Following Paul George‘s hair-raising and heart-wrenching injury, many are wondering if there will be backlash from the NBA. Specifically, will the Association start banning players, or perhaps at least star players, from participating in international play, whether it be for Team USA or otherwise?

While an argument could certainly be made that it puts the players at risk for injury, does it really put them at monumentally more risk than they’re already at during a normal offseason?

Basketball players never stop playing basketball. They play and train year-round, and whether it be in a practice facility, a park, an amateur event or international competition, the chance that a player gets hurt before the season even starts is always there.

Is it perhaps slightly heightened when it’s nationally televised against great competition? Sure. I won’t sit here and deny that, but not to the degree that the league would ever have to consider forbidding players from playing in these games.
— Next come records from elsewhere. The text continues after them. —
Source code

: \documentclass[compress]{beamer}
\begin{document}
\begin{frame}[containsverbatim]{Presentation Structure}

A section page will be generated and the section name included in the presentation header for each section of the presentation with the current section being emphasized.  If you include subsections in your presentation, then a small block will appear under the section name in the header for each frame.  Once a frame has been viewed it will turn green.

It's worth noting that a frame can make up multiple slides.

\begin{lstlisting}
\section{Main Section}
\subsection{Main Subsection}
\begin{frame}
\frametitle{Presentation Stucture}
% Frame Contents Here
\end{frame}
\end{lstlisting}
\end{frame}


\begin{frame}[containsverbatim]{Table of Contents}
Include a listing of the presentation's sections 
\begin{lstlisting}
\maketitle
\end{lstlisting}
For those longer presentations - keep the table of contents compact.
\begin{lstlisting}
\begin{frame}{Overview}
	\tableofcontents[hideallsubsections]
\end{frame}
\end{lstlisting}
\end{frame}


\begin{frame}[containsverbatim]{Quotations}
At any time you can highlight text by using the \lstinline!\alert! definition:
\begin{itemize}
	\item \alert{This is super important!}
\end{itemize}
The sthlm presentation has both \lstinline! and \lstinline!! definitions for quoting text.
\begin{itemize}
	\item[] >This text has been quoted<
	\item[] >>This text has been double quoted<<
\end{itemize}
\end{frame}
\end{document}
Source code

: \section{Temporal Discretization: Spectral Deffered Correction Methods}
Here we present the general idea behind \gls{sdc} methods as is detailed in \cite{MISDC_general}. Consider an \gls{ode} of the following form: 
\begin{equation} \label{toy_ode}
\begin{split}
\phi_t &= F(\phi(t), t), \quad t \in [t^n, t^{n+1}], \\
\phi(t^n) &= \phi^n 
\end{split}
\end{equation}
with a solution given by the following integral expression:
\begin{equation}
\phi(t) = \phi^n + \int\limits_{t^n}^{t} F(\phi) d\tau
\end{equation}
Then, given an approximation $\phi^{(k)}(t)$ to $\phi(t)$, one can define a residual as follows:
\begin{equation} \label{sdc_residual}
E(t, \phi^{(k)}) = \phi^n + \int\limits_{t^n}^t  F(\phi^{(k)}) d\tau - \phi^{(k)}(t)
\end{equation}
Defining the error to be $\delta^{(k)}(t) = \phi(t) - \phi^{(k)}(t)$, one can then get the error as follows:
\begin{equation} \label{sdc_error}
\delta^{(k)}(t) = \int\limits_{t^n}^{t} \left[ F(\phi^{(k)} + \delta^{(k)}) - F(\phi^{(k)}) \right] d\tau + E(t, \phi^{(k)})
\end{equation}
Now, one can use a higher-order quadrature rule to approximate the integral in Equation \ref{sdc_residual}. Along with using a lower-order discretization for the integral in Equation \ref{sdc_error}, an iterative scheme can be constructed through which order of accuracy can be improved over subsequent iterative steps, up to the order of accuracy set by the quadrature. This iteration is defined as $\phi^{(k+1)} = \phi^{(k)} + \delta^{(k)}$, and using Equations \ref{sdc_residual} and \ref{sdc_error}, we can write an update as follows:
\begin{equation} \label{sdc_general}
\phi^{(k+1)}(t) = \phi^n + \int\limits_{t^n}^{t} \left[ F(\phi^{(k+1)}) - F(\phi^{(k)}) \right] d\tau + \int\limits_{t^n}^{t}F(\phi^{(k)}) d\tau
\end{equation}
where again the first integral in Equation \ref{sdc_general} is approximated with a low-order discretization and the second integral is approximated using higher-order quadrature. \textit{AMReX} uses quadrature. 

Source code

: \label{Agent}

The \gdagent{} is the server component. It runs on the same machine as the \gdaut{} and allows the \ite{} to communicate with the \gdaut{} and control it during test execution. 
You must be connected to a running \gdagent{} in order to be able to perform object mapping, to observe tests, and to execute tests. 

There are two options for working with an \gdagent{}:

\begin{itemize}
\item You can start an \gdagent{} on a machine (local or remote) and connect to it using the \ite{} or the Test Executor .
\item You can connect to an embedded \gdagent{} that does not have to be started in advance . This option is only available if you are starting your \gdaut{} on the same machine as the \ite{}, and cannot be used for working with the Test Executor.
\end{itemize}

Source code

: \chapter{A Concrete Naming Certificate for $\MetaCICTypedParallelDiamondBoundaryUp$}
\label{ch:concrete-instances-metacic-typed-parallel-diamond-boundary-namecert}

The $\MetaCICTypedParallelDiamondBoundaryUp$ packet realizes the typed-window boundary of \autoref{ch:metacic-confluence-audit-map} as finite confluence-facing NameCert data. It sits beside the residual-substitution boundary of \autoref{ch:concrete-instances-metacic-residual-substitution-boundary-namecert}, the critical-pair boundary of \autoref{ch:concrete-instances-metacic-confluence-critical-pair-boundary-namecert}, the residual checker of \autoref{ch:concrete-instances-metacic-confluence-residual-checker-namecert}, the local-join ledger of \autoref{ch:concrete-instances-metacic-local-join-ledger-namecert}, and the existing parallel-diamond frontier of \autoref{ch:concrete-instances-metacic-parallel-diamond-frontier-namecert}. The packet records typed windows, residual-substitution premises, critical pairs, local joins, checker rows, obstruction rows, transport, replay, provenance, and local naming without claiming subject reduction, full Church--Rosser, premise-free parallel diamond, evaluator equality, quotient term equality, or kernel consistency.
After all, can anyone recall another serious season-ending injury occurring to an NBA player in recent years during international competition? I, for one, cannot.
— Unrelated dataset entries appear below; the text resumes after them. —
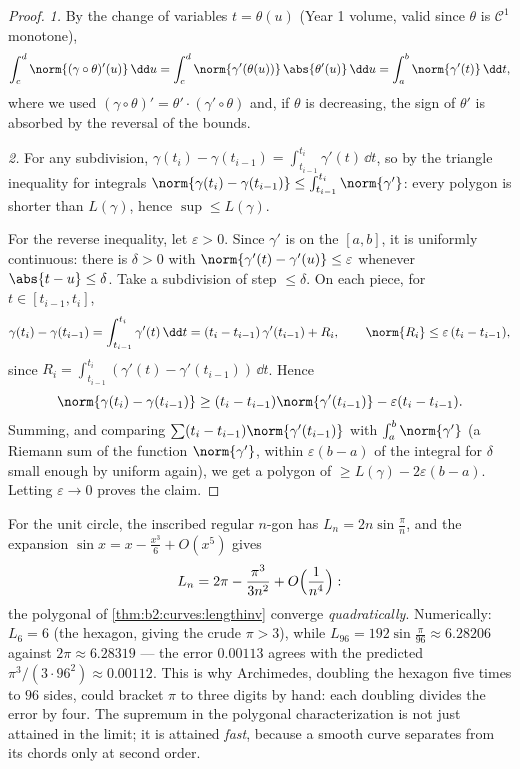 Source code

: \begin{proof}
\emph{1.} By the change of variables $t = \theta(u)$ (Year 1
volume, valid since $\theta$ is $\mathcal{C}^1$ monotone),
\[
\int_c^d \norm{(\gamma\circ\theta)'(u)}\,\dd u
= \int_c^d \norm{\gamma'(\theta(u))}\,\abs{\theta'(u)}\,\dd u
= \int_a^b \norm{\gamma'(t)}\,\dd t ,
\]
where we used $(\gamma\circ\theta)' = \theta'\cdot
(\gamma'\circ\theta)$ and, if $\theta$ is decreasing, the sign of
$\theta'$ is absorbed by the reversal of the bounds.

\emph{2.} For any subdivision, $\gamma(t_i) - \gamma(t_{i-1}) =
\int_{t_{i-1}}^{t_i}\gamma'(t)\,\dd t$, so by the triangle
inequality for integrals $\norm{\gamma(t_i) - \gamma(t_{i-1})}
\leq \int_{t_{i-1}}^{t_i}\norm{\gamma'}$: every polygon is shorter
than $L(\gamma)$, hence $\sup \leq L(\gamma)$.

For the reverse inequality, let $\varepsilon > 0$. Since $\gamma'$
is  on the  $[a,b]$, it is uniformly continuous:
there is $\delta > 0$ with $\norm{\gamma'(t) - \gamma'(u)} \leq
\varepsilon$ whenever $\abs{t - u} \leq \delta$. Take a subdivision
of step $\leq \delta$. On each piece, for $t \in [t_{i-1}, t_i]$,
\[
\gamma(t_i) - \gamma(t_{i-1})
= \int_{t_{i-1}}^{t_i}\gamma'(t)\,\dd t
= (t_i - t_{i-1})\,\gamma'(t_{i-1}) + R_i,
\qquad
\norm{R_i} \leq \varepsilon\,(t_i - t_{i-1}),
\]
since $R_i = \int_{t_{i-1}}^{t_i}(\gamma'(t) -
\gamma'(t_{i-1}))\,\dd t$. Hence
\[
\norm{\gamma(t_i) - \gamma(t_{i-1})}
\geq (t_i - t_{i-1})\norm{\gamma'(t_{i-1})}
- \varepsilon (t_i - t_{i-1}) .
\]
Summing, and comparing $\sum (t_i -
t_{i-1})\norm{\gamma'(t_{i-1})}$ with $\int_a^b\norm{\gamma'}$ (a
Riemann sum of the  function $\norm{\gamma'}$, within
$\varepsilon(b - a)$ of the integral for $\delta$ small enough by
uniform  again), we get a polygon of  $\geq
L(\gamma) - 2\varepsilon(b - a)$. Letting $\varepsilon \to 0$
proves the claim.
\end{proof}

\begin{example}\label{ex:b2:curves:archimedes}
For the unit circle, the inscribed regular $n$-gon has 
$L_n = 2n\sin\frac\pi n$, and the expansion $\sin x = x -
\frac{x^3}6 + O(x^5)$ gives
\[
L_n = 2\pi - \frac{\pi^3}{3n^2} + O\Bigl(\frac1{n^4}\Bigr) :
\]
the polygonal  of \cref{thm:b2:curves:lengthinv}
converge \emph{quadratically}. Numerically: $L_6 = 6$
(the hexagon, giving the crude $\pi > 3$), while $L_{96} =
192\sin\frac{\pi}{96} \approx 6.28206$ against $2\pi \approx
6.28319$ --- the error $0.00113$ agrees with the predicted
$\pi^3/(3\cdot96^2) \approx 0.00112$. This is why Archimedes,
doubling the hexagon five times to $96$ sides, could bracket
$\pi$ to three digits by hand: each doubling divides the
error by four. The supremum in the polygonal
characterization is not just attained in the limit; it is
attained \emph{fast}, because a smooth curve separates from
its chords only at second order.
\end{example}

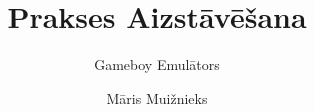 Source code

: \documentclass{beamer}
\title{Prakses Aizstāvēšana}
\subtitle{Gameboy Emulātors}
\author{Māris Muižnieks}
\begin{document}
\begin{frame}
	\maketitle
\end{frame}
\end{document}
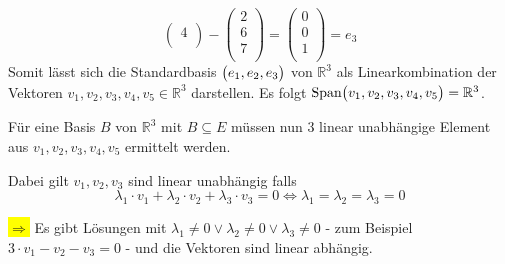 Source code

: \documentclass{scrreprt}
\begin{document}
\begin{enumerate}[(a)]
\[\begin{pmatrix}
      4 \\
    \end{pmatrix} -
    \begin{pmatrix}
      2 \\
      6 \\
      7 \\
    \end{pmatrix}
    = \begin{pmatrix}
      0 \\
      0 \\
      1 \\
    \end{pmatrix} = e_3
  \]
  Somit lässt sich die Standardbasis $\qty\big(e_1, e_2, e_3)$ von $\mathbb{R}^3$
  als Linearkombination der Vektoren $v_1, v_2, v_3, v_4, v_5 \in \mathbb{R}^3$
  darstellen.
  Es folgt
  $\text{Span}\qty\big(v_1, v_2, v_3, v_4, v_5) = \mathbb{R}^3$.

  Für eine Basis $B$ von $\mathbb{R}^3$ mit $B \subseteq E$ müssen nun 3 linear
  unabhängige Element aus $v_1, v_2, v_3, v_4, v_5$ ermittelt werden.

  Dabei gilt $v_1, v_2, v_3$ sind linear unabhängig falls
  \[
    \lambda_1 \cdot v_1 + \lambda_2 \cdot v_2 + \lambda_3 \cdot v_3 = 0 \iff \lambda_1 = \lambda_2 = \lambda_3 = 0
  \]

  \colorbox{yellow}{$\Rightarrow$} Es gibt Lösungen mit
  $\lambda_1 \ne 0 \lor \lambda_2 \ne 0 \lor \lambda_3 \ne 0$ - zum Beispiel
  $3 \cdot v_1 - v_2 - v_3 = 0$ - und die Vektoren sind linear abhängig.


\end{enumerate}
\end{document}
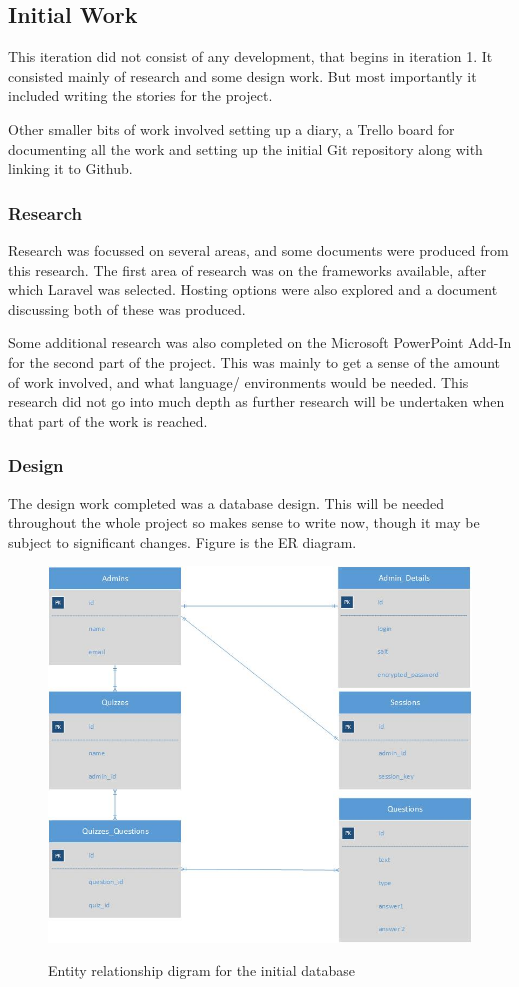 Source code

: \subsection{Initial Work}
This iteration did not consist of any development, that begins in iteration 1. It consisted mainly of research and some design work. But most importantly it included writing the stories for the project. 

Other smaller bits of work involved setting up a diary, a Trello board for documenting all the work and setting up the initial Git repository along with linking it to Github.
\subsubsection{Research}
Research was focussed on several areas, and some documents were produced from this research. The first area of research was on the frameworks available, after which Laravel was selected. Hosting options were also explored and a document discussing both of these was produced.

Some additional research was also completed on the Microsoft PowerPoint Add-In for the second part of the project. This was mainly to get a sense of the amount of work involved, and what language/ environments would be needed. This research did not go into much depth as further research will be undertaken when that part of the work is reached.
\subsubsection{Design}
The design work completed was a database design. This will be needed throughout the whole project so makes sense to write now, though it may be subject to significant changes. Figure \cite{fig:initial-er-diagram} is the ER diagram.

\begin{figure}
	\caption{Entity relationship digram for the initial database}
	\includegraphics[width=\textwidth]{Chapter2/Iter-0/Initial-ERDiagram}
	\label{fig:initial-er-diagram}
\end{figure}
Now, I could see a scenario where players themselves start to take into consideration the pros and cons of competing during the summer. Of course, they want to represent their country in most cases and it’s a wonderful honor to play in the FIBA World Cup or Olympics. But that choice should always and forever remain theirs.

Let us not forget, George’s injury wasn’t some normal injury. It wasn’t as if he tore his ACL or had some other unfortunate mistiming that happened because of a wrong twist or something that could be blamed on too much wear and tear. If anything is to blame for the injury, it should be the fact that the hoop stanchion was not a safe distance away from play, whereas it would’ve been on any college, NBA or official international court. That court was not set up properly and ESPN even noted during their post-game broadcast of the Blue-White matchup that this is an issue with this specific court in Las Vegas, as it doesn’t meet the specs that other professional or collegiate courts do.

Any backlash from the league or USA basketball should only be that they must always play on courts that are up set up correctly to ensure that nothing like this can ever happen again. As tragic as this incident was, it was a freak injury if there ever was one — even more so than Kevin Ware‘s a couple years ago — and it’s likely to never happen again in this fashion.

So, any type of rulings or demands, if any, other than making sure the courts are set up safely from now on, will have been a massive overreaction.

Players have the right to choose for themselves, and playing for one’s country is important, especially for other countries where they don’t get to see their best players from the NBA every year. Team USA deserves to be represented by its country’s best in every competition, whether it be the FIBA World Cup or Olympics.

It can’t be stated enough how awful and sad George’s injury is, but it’s no reason to stop Team USA from having NBA players. It’s simply a matter of making sure the conditions are safe in every aspect when they take the court.